Sur les 5 nourrissons qui répondaient aux critères de BRUE à risque plus faible, 3 ont subi des tests de diagnostic (analyses sanguines, échographie crânienne, échocardiogramme, électroencéphalogramme). Tous les résultats des tests étaient normaux, à l’exception de la découverte fortuite à l’échocardiogramme d’une artère collatérale aorto-pulmonaire hémodynamiquement non significative et d’un foramen ovale patent chez un patient. Chez ces nourrissons, il n’y a pas eu d’anomalie des signes vitaux pendant le séjour à l’hôpital, d’épisodes répétés ou de diagnostic de maladie sous-jacente grave. La durée moyenne du séjour chez ces 5 patients était de 1,8 jour.
Dans le groupe de 69 patients qui répondaient aux critères de BRUE à risque plus élevé, des tests diagnostiques ont été réalisés chez 48 % d’entre eux aux urgences et chez 74 % pendant le séjour hospitalier. Dix pour cent de ces patients ont connu un événement répété pendant le séjour. Les résultats anormaux des tests ou les diagnostics pertinents des tests comprenaient le diagnostic de crises convulsives chez un nourrisson, un cas d’hypothyroïdie congénitale (les résultats du dépistage néonatal des maladies métaboliques sont devenus disponibles pendant le séjour à l’hôpital), un cas d’infection respiratoire par le virus respiratoire syncytial, un cas de méningite causée par un entérovirus et la détection d’artères collatérales aorto-pulmonaires hémodynamiquement non significatives chez un nourrisson. La durée moyenne de séjour dans ce groupe était de 2,6 jours.
Des directives récentes recommandent d’enseigner aux parents comment pratiquer la RCP. Une telle formation n’a été dispensée que dans 3 cas (2 %) : les 3 répondaient aux critères de BRUE à risque plus élevé, et 2 ont été pris en charge avec une surveillance cardiorespiratoire à domicile.
Notre étude comporte des limites, dont la principale est sa conception rétrospective.
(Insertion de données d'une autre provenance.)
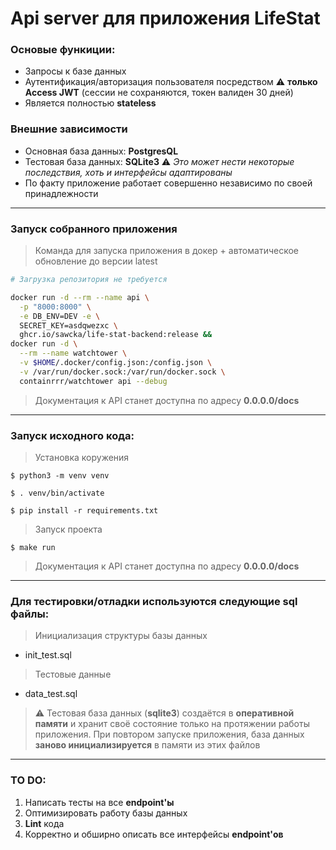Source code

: # Api server для приложения LifeStat

### Основые функиции:

* Запросы к базе данных 
* Аутентификация/авторизация пользователя посредством :warning: **только Access JWT** (сессии не сохраняются, токен валиден 30 дней)
* Является полностью **stateless** 

### Внешние зависимости
* Основная база данных: **PostgresQL** 
* Тестовая база данных: **SQLite3** :warning: *Это может нести некоторые последствия, хоть и интерфейсы адаптированы*
* По факту приложение работает совершенно независимо по своей принадлежности

<hr>

### Запуск собранного приложения

> Команда для запуска приложения в докер + автоматическое обновление до версии latest
```bash
# Загрузка репозитория не требуется 

docker run -d --rm --name api \
  -p "8000:8000" \
  -e DB_ENV=DEV -e \
  SECRET_KEY=asdqwezxc \
  ghcr.io/sawcka/life-stat-backend:release &&
docker run -d \
  --rm --name watchtower \
  -v $HOME/.docker/config.json:/config.json \
  -v /var/run/docker.sock:/var/run/docker.sock \
  containrrr/watchtower api --debug
```
> Документация к API станет доступна по адресу **0.0.0.0/docs**
<hr>

### Запуск исходного кода:

> Установка коружения

```shell
$ python3 -m venv venv
```
```shell
$ . venv/bin/activate 
```

```shell
$ pip install -r requirements.txt
```
> Запуск проекта

```shell
$ make run
```
> Документация к API станет доступна по адресу **0.0.0.0/docs**

<hr>

### Для тестировки/отладки используются следующие sql файлы:

> Инициализация структуры базы данных 

* init_test.sql 

> Тестовые данные

* data_test.sql

> :warning: Тестовая база данных (**sqlite3**) создаётся в **оперативной памяти** и хранит своё состояние только на протяжении работы приложения. При повтором запуске приложения, база данных **заново инициализируется** в памяти из этих файлов 

<hr>

### TO DO:

1. Написать тесты на все **endpoint'ы**
2. Оптимизировать работу базы данных
3. **Lint** кода
4. Корректно и обширно описать все интерфейсы **endpoint'ов**
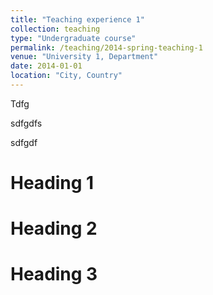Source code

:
 ```yaml
---
title: "Teaching experience 1"
collection: teaching
type: "Undergraduate course"
permalink: /teaching/2014-spring-teaching-1
venue: "University 1, Department"
date: 2014-01-01
location: "City, Country"
---
```


Tdfg

sdfgdfs


sdfgdf



Heading 1
======

Heading 2
======

Heading 3
======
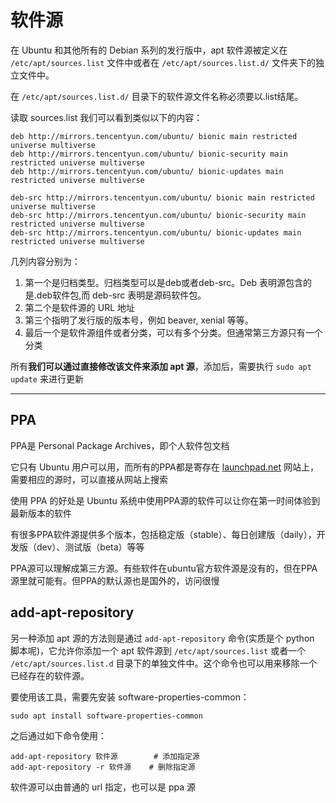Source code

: # 软件源
在 Ubuntu 和其他所有的 Debian 系列的发行版中，apt 软件源被定义在 `/etc/apt/sources.list` 文件中或者在 `/etc/apt/sources.list.d/` 文件夹下的独立文件中。  

在 `/etc/apt/sources.list.d/` 目录下的软件源文件名称必须要以.list结尾。  

读取 sources.list 我们可以看到类似以下的内容：  
``` shell
deb http://mirrors.tencentyun.com/ubuntu/ bionic main restricted universe multiverse
deb http://mirrors.tencentyun.com/ubuntu/ bionic-security main restricted universe multiverse
deb http://mirrors.tencentyun.com/ubuntu/ bionic-updates main restricted universe multiverse

deb-src http://mirrors.tencentyun.com/ubuntu/ bionic main restricted universe multiverse
deb-src http://mirrors.tencentyun.com/ubuntu/ bionic-security main restricted universe multiverse
deb-src http://mirrors.tencentyun.com/ubuntu/ bionic-updates main restricted universe multiverse
```

几列内容分别为：  
1. 第一个是归档类型。归档类型可以是deb或者deb-src。Deb 表明源包含的是.deb软件包,而 deb-src 表明是源码软件包。  
2. 第二个是软件源的 URL 地址  
3. 第三个指明了发行版的版本号，例如  beaver, xenial 等等。  
4. 最后一个是软件源组件或者分类，可以有多个分类。但通常第三方源只有一个分类  

所有**我们可以通过直接修改该文件来添加 apt 源**，添加后，需要执行 `sudo apt update` 来进行更新  

------------------

## PPA
PPA是 Personal Package Archives，即个人软件包文档  

它只有 Ubuntu 用户可以用，而所有的PPA都是寄存在 [launchpad.net](https://launchpad.net) 网站上，需要相应的源时，可以直接从网站上搜索  

使用 PPA 的好处是 Ubuntu 系统中使用PPA源的软件可以让你在第一时间体验到最新版本的软件  

有很多PPA软件源提供多个版本，包括稳定版（stable）、每日创建版（daily），开发版（dev）、测试版（beta）等等  

PPA源可以理解成第三方源。有些软件在ubuntu官方软件源是没有的，但在PPA源里就可能有。但PPA的默认源也是国外的，访问很慢  


## add-apt-repository
另一种添加 apt 源的方法则是通过 `add-apt-repository` 命令(实质是个 python 脚本呢)，它允许你添加一个 apt 软件源到 `/etc/apt/sources.list` 或者一个 `/etc/apt/sources.list.d` 目录下的单独文件中。这个命令也可以用来移除一个已经存在的软件源。  

要使用该工具，需要先安装 software-properties-common：  
``` Shell
sudo apt install software-properties-common
```

之后通过如下命令使用：  
``` Shell
add-apt-repository 软件源        # 添加指定源
add-apt-repository -r 软件源    # 删除指定源
```

软件源可以由普通的 url 指定，也可以是 ppa 源  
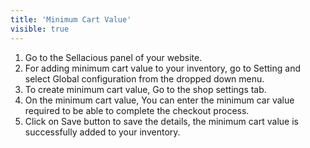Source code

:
 ```yaml
---
title: 'Minimum Cart Value'
visible: true
---
```


1. Go to the Sellacious panel of your website.
2. For adding minimum cart value to your inventory, go to Setting and select Global configuration from the dropped down menu.
3. To create minimum cart value, Go to the shop settings tab.
4. On the minimum cart value, You can enter the minimum car value required to be able to complete the checkout process.
5. Click on Save button to save the details, the minimum cart value is successfully added to your inventory.


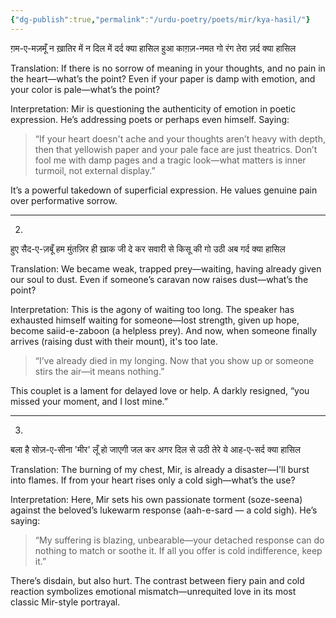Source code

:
 ```yaml
---
{"dg-publish":true,"permalink":"/urdu-poetry/poets/mir/kya-hasil/"}
---
```





ग़म-ए-मज़मूँ न ख़ातिर में न दिल में दर्द क्या हासिल
हुआ काग़ज़-नमत गो रंग तेरा ज़र्द क्या हासिल

Translation:
If there is no sorrow of meaning in your thoughts, and no pain in the heart—what’s the point?
Even if your paper is damp with emotion, and your color is pale—what’s the point?

Interpretation:
Mir is questioning the authenticity of emotion in poetic expression. He’s addressing poets or perhaps even himself. Saying:

> “If your heart doesn't ache and your thoughts aren’t heavy with depth, then that yellowish paper and your pale face are just theatrics. Don’t fool me with damp pages and a tragic look—what matters is inner turmoil, not external display.”



It’s a powerful takedown of superficial expression. He values genuine pain over performative sorrow.


---

2.

हुए सैद-ए-ज़बूँ हम मुंतज़िर ही ख़ाक जी दे कर
सवारी से किसू की गो उठी अब गर्द क्या हासिल

Translation:
We became weak, trapped prey—waiting, having already given our soul to dust.
Even if someone’s caravan now raises dust—what’s the point?

Interpretation:
This is the agony of waiting too long. The speaker has exhausted himself waiting for someone—lost strength, given up hope, become saiid-e-zaboon (a helpless prey). And now, when someone finally arrives (raising dust with their mount), it's too late.

> “I’ve already died in my longing. Now that you show up or someone stirs the air—it means nothing.”



This couplet is a lament for delayed love or help. A darkly resigned, “you missed your moment, and I lost mine.”


---

3.

बला है सोज़-ए-सीना 'मीर' लूँ हो जाएगी जल कर
अगर दिल से उठी तेरे ये आह-ए-सर्द क्या हासिल

Translation:
The burning of my chest, Mir, is already a disaster—I'll burst into flames.
If from your heart rises only a cold sigh—what’s the use?

Interpretation:
Here, Mir sets his own passionate torment (soze-seena) against the beloved’s lukewarm response (aah-e-sard — a cold sigh).
He’s saying:

> “My suffering is blazing, unbearable—your detached response can do nothing to match or soothe it. If all you offer is cold indifference, keep it.”



There’s disdain, but also hurt. The contrast between fiery pain and cold reaction symbolizes emotional mismatch—unrequited love in its most classic Mir-style portrayal.



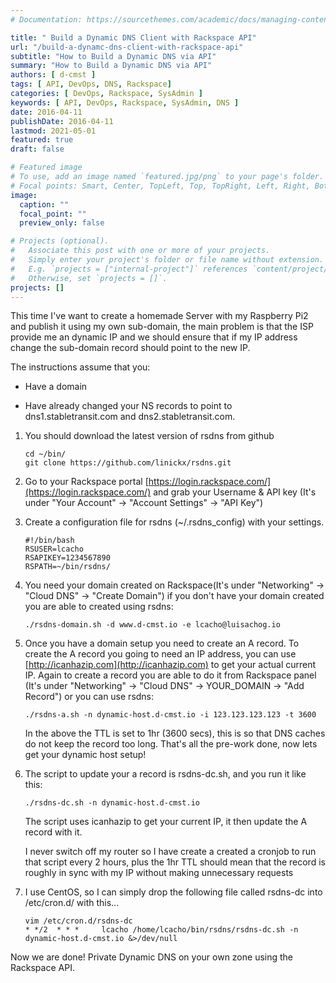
 ```yaml
---
# Documentation: https://sourcethemes.com/academic/docs/managing-content/

title: " Build a Dynamic DNS Client with Rackspace API"
url: "/build-a-dynamc-dns-client-with-rackspace-api"
subtitle: "How to Build a Dynamic DNS via API"
summary: "How to Build a Dynamic DNS via API"
authors: [ d-cmst ]
tags: [ API, DevOps, DNS, Rackspace]
categories: [ DevOps, Rackspace, SysAdmin ]
keywords: [ API, DevOps, Rackspace, SysAdmin, DNS ]
date: 2016-04-11
publishDate: 2016-04-11
lastmod: 2021-05-01
featured: true
draft: false

# Featured image
# To use, add an image named `featured.jpg/png` to your page's folder.
# Focal points: Smart, Center, TopLeft, Top, TopRight, Left, Right, BottomLeft, Bottom, BottomRight.
image:
  caption: ""
  focal_point: ""
  preview_only: false

# Projects (optional).
#   Associate this post with one or more of your projects.
#   Simply enter your project's folder or file name without extension.
#   E.g. `projects = ["internal-project"]` references `content/project/deep-learning/index.md`.
#   Otherwise, set `projects = []`.
projects: []
---
```


This time I've want to create a homemade Server with my Raspberry Pi2 and publish it using my own sub-domain,
the main problem is that the ISP provide me an dynamic IP and we should ensure that if my IP address change the sub-domain record should point to the new IP.

The instructions assume that you:

- Have a domain

- Have already changed your NS records to point to dns1.stabletransit.com and dns2.stabletransit.com.

1. You should download the latest version of rsdns from github

    ```shell
    cd ~/bin/
    git clone https://github.com/linickx/rsdns.git
    ```

1. Go to your Rackspace portal [https://login.rackspace.com/](https://login.rackspace.com/) and grab your Username & API key (It's under "Your Account" -> "Account Settings" -> "API Key")

1. Create a configuration file for rsdns (~/.rsdns_config) with your settings.

    ```shell
    #!/bin/bash
    RSUSER=lcacho
    RSAPIKEY=1234567890
    RSPATH=~/bin/rsdns/
    ```

1. You need your domain created on Rackspace(It's under "Networking" -> "Cloud DNS" -> "Create Domain") if you don't have your domain created you are able to created using rsdns:

    ```shell
    ./rsdns-domain.sh -d www.d-cmst.io -e lcacho@luisachog.io
    ```

1. Once you have a domain setup you need to create an A record.
  To create the A record you going to need an IP address, you can use [http://icanhazip.com](http://icanhazip.com) to get your actual current IP.
  Again to create a record you are able to do it from Rackspace panel (It's under "Networking" -> "Cloud DNS" -> YOUR_DOMAIN -> "Add Record") or you can use rsdns:

    ```shell
    ./rsdns-a.sh -n dynamic-host.d-cmst.io -i 123.123.123.123 -t 3600
    ```

    In the above the TTL is set to 1hr (3600 secs), this is so that DNS caches do not keep the record too long. That's all the pre-work done, now lets get your dynamic host setup!

1. The script to update your a record is rsdns-dc.sh, and you run it like this:

    ```shell
    ./rsdns-dc.sh -n dynamic-host.d-cmst.io
    ```

    The script uses icanhazip to get your current IP, it then update the A record with it.

    I never switch off my router so I have create a created a cronjob to run that script every 2 hours,
    plus the 1hr TTL should mean that the record is roughly in sync with my IP without making unnecessary requests

1. I use CentOS, so I can simply drop the following file called rsdns-dc into /etc/cron.d/ with this...

    ```shell
    vim /etc/cron.d/rsdns-dc
    * */2  * * *     lcacho /home/lcacho/bin/rsdns/rsdns-dc.sh -n dynamic-host.d-cmst.io &>/dev/null
    ```

Now we are done! Private Dynamic DNS on your own zone using the Rackspace API.
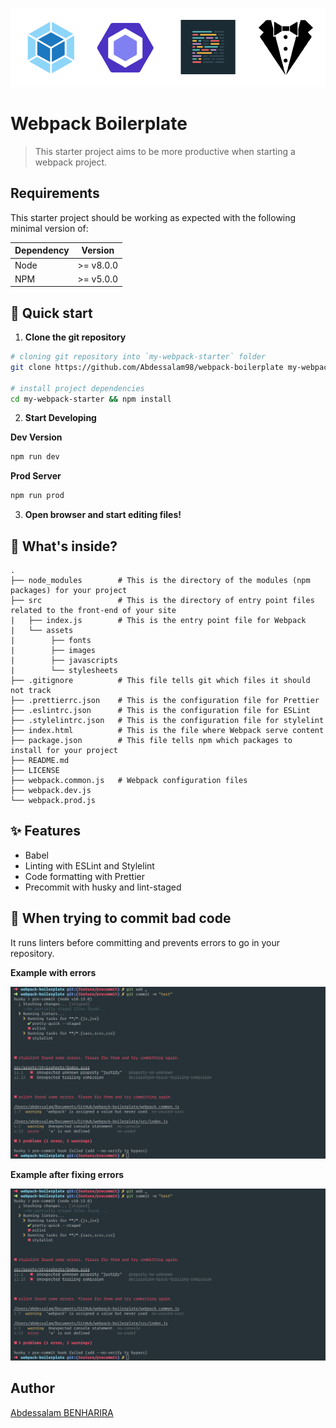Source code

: ![webpack-boilerplate](./ressources/webpack-boilerplate.png)

# Webpack Boilerplate

> This starter project aims to be more productive when starting a webpack project.

## Requirements

This starter project should be working as expected with the following minimal version of:

| Dependency |  Version  |
| ---------- | :-------: |
| Node       | >= v8.0.0 |
| NPM        | >= v5.0.0 |

## 🚀 Quick start

1.  **Clone the git repository**

```bash
# cloning git repository into `my-webpack-starter` folder
git clone https://github.com/Abdessalam98/webpack-boilerplate my-webpack-starter

# install project dependencies
cd my-webpack-starter && npm install
```

2.  **Start Developing**

**Dev Version**

```bash
npm run dev
```

**Prod Server**

```bash
npm run prod
```

3.  **Open browser and start editing files!**

## 🧐 What's inside?

```
.
├── node_modules        # This is the directory of the modules (npm packages) for your project
├── src                 # This is the directory of entry point files related to the front-end of your site
|   ├── index.js        # This is the entry point file for Webpack
|   └── assets
|        ├── fonts
|        ├── images
|        ├── javascripts
|        └── stylesheets
├── .gitignore          # This file tells git which files it should not track
├── .prettierrc.json    # This is the configuration file for Prettier
├── .eslintrc.json      # This is the configuration file for ESLint
├── .stylelintrc.json   # This is the configuration file for stylelint
├── index.html          # This is the file where Webpack serve content
├── package.json        # This file tells npm which packages to install for your project
├── README.md
├── LICENSE
├── webpack.common.js   # Webpack configuration files
├── webpack.dev.js
└── webpack.prod.js
```

## ✨ Features

-   Babel
-   Linting with ESLint and Stylelint
-   Code formatting with Prettier
-   Precommit with husky and lint-staged

## 💩 When trying to commit bad code

It runs linters before committing and prevents errors to go in your repository.

**Example with errors**

![preview-precommit-errors](./ressources/preview-precommit.png)

**Example after fixing errors**

![preview-precommit-errors-resolved](./ressources/preview-precommit.png)

## Author

[Abdessalam BENHARIRA](https://abdessalam-benharira.me)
La moitié seulement des nourrissons admis en raison d’une ALTE répondait aux critères de BRUE. La plupart des nourrissons qui ont subi ces événements étaient âgés de moins de 2 mois, ce qui les rendait plus à risque en raison du critère d’âge. Seuls 7 % des patients atteints de BRUE répondaient aux critères de BRUE à faible risque, de sorte que le dépistage et l’admission à l’hôpital n’auraient pu être évités que pour ce pourcentage du total.